Namenodes and Datanodes
- An HDFS cluster has a master-slave architecture with multiple namenodes (the masters) for failover, and a number of datanodes (slaves). The namenode manages the filesystem namespace, the filesystem tree, and the metadata for all the files and directories. This persists on the local disk as two files, the namespace image, and the edit log. The namenode keeps track of the datanodes on which all the blocks for a given file are located.
- Datanodes store and retrieve blocks as directed by clients, and they notify the namenode of the blocks being stored. The namenode represents a single point of failure, and therefore to achieve resiliency, the system manages a backup strategy in which the namenode writes its persistent state to multiple filesystems.
- MapReduce is a programming model for parallel processing. It works by breaking the processing into two phases:
- Map phase: input is divided into smaller subproblems and processed.
- Reduce phase: the answers from the map phase are collected and combined to form the output of the original problem. The phases have corresponding map and reduce functions defined by the developer. As input and output, each function has key-value pairs.

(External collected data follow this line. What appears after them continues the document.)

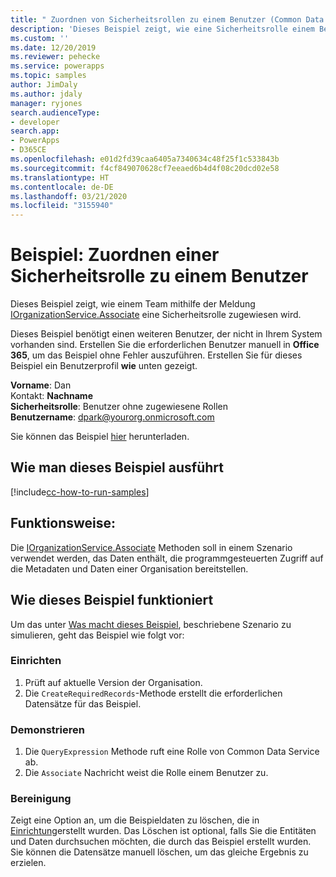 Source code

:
 ```yaml
---
title: " Zuordnen von Sicherheitsrollen zu einem Benutzer (Common Data Service) | Microsoft Docs"
description: 'Dieses Beispiel zeigt, wie eine Sicherheitsrolle einem Benutzer zugewiesen wird. '
ms.custom: ''
ms.date: 12/20/2019
ms.reviewer: pehecke
ms.service: powerapps
ms.topic: samples
author: JimDaly
ms.author: jdaly
manager: ryjones
search.audienceType:
- developer
search.app:
- PowerApps
- D365CE
ms.openlocfilehash: e01d2fd39caa6405a7340634c48f25f1c533843b
ms.sourcegitcommit: f4cf849070628cf7eeaed6b4d4f08c20dcd02e58
ms.translationtype: HT
ms.contentlocale: de-DE
ms.lasthandoff: 03/21/2020
ms.locfileid: "3155940"
---
```

# <a name="sample-associate-security-role-to-a-user"></a>Beispiel: Zuordnen einer Sicherheitsrolle zu einem Benutzer

Dieses Beispiel zeigt, wie einem Team mithilfe der Meldung [IOrganizationService.Associate](https://docs.microsoft.com/dotnet/api/microsoft.xrm.sdk.iorganizationservice?view=dynamics-general-ce-9) eine Sicherheitsrolle zugewiesen wird. 

Dieses Beispiel benötigt einen weiteren Benutzer, der nicht in Ihrem System vorhanden sind. Erstellen Sie die erforderlichen Benutzer manuell in **Office 365**, um das Beispiel ohne Fehler auszuführen. Erstellen Sie für dieses Beispiel ein Benutzerprofil **wie** unten gezeigt. 

**Vorname**: Dan<br/>
Kontakt: **Nachname**<br/>
**Sicherheitsrolle**: Benutzer ohne zugewiesene Rollen<br/>
**Benutzername**: dpark@yourorg.onmicrosoft.com<br/>

Sie können das Beispiel [hier](https://github.com/microsoft/PowerApps-Samples/tree/master/cds/orgsvc/C%23/AssociateSecurityRoleToUser) herunterladen.

## <a name="how-to-run-this-sample"></a>Wie man dieses Beispiel ausführt

[!include[cc-how-to-run-samples](../../includes/cc-how-to-run-samples.md)]

## <a name="what-this-sample-does"></a>Funktionsweise:

Die [IOrganizationService.Associate](https://docs.microsoft.com/dotnet/api/microsoft.xrm.sdk.iorganizationservice?view=dynamics-general-ce-9) Methoden soll in einem Szenario verwendet werden, das Daten enthält, die programmgesteuerten Zugriff auf die Metadaten und Daten einer Organisation bereitstellen.

## <a name="how-this-sample-works"></a>Wie dieses Beispiel funktioniert

Um das unter [Was macht dieses Beispiel](#what-this-sample-does), beschriebene Szenario zu simulieren, geht das Beispiel wie folgt vor:

### <a name="setup"></a>Einrichten

1. Prüft auf aktuelle Version der Organisation.
2. Die `CreateRequiredRecords`-Methode erstellt die erforderlichen Datensätze für das Beispiel.

### <a name="demonstrate"></a>Demonstrieren

1. Die `QueryExpression` Methode ruft eine Rolle von Common Data Service ab.
2. Die `Associate` Nachricht weist die Rolle einem Benutzer zu.

### <a name="clean-up"></a>Bereinigung

Zeigt eine Option an, um die Beispieldaten zu löschen, die in [Einrichtung](#setup)erstellt wurden. Das Löschen ist optional, falls Sie die Entitäten und Daten durchsuchen möchten, die durch das Beispiel erstellt wurden. Sie können die Datensätze manuell löschen, um das gleiche Ergebnis zu erzielen.

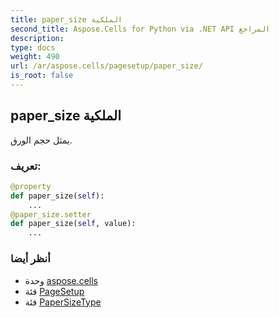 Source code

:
 ```yaml
---
title: paper_size الملكية
second_title: Aspose.Cells for Python via .NET API المراجع
description:
type: docs
weight: 490
url: /ar/aspose.cells/pagesetup/paper_size/
is_root: false
---
```

##  paper_size الملكية

يمثل حجم الورق.
###  تعريف:
```python
@property
def paper_size(self):
    ...
@paper_size.setter
def paper_size(self, value):
    ...
```

###  أنظر أيضا
* وحدة [aspose.cells](../../)
* فئة [PageSetup](/cells/python-net/ar/aspose.cells/pagesetup)
* فئة [PaperSizeType](/cells/python-net/ar/aspose.cells/papersizetype)
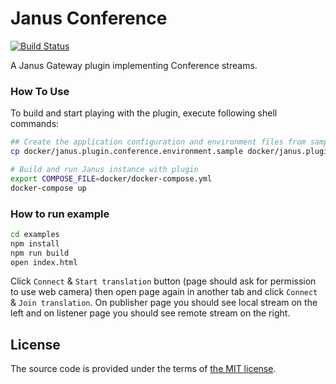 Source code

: # Janus Conference

[![Build Status][travis-img]][travis]

A Janus Gateway plugin implementing Conference streams.


### How To Use

To build and start playing with the plugin,
execute following shell commands:

```bash
## Create the application configuration and environment files from samples
cp docker/janus.plugin.conference.environment.sample docker/janus.plugin.conference.environment

# Build and run Janus instance with plugin
export COMPOSE_FILE=docker/docker-compose.yml
docker-compose up
```

### How to run example

```bash
cd examples
npm install
npm run build
open index.html
```

Click `Connect` & `Start translation` button (page should ask for permission
to use web camera) then open page again in another tab and click `Connect` &
`Join translation`. On publisher page you should see local stream
on the left and on listener page you should see remote stream on
the right.


## License

The source code is provided under the terms of [the MIT license][license].

[license]:http://www.opensource.org/licenses/MIT
[travis]:https://travis-ci.com/netology-group/janus-conference?branch=master
[travis-img]:https://travis-ci.com/netology-group/janus-conference.png?branch=master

- A MapReduce job is a unit of work consisting of the input data, the MapReduce program, and configuration details. Hadoop runs a job by dividing it into two types of tasks: map tasks and reduce tasks. The map task invokes a user-defined map function that processes the input key-value pair into a different key-value pair as output. When processing demands more complexity, commonly the best strategy is to add more MapReduce jobs, rather than having more complex map and reduce functions.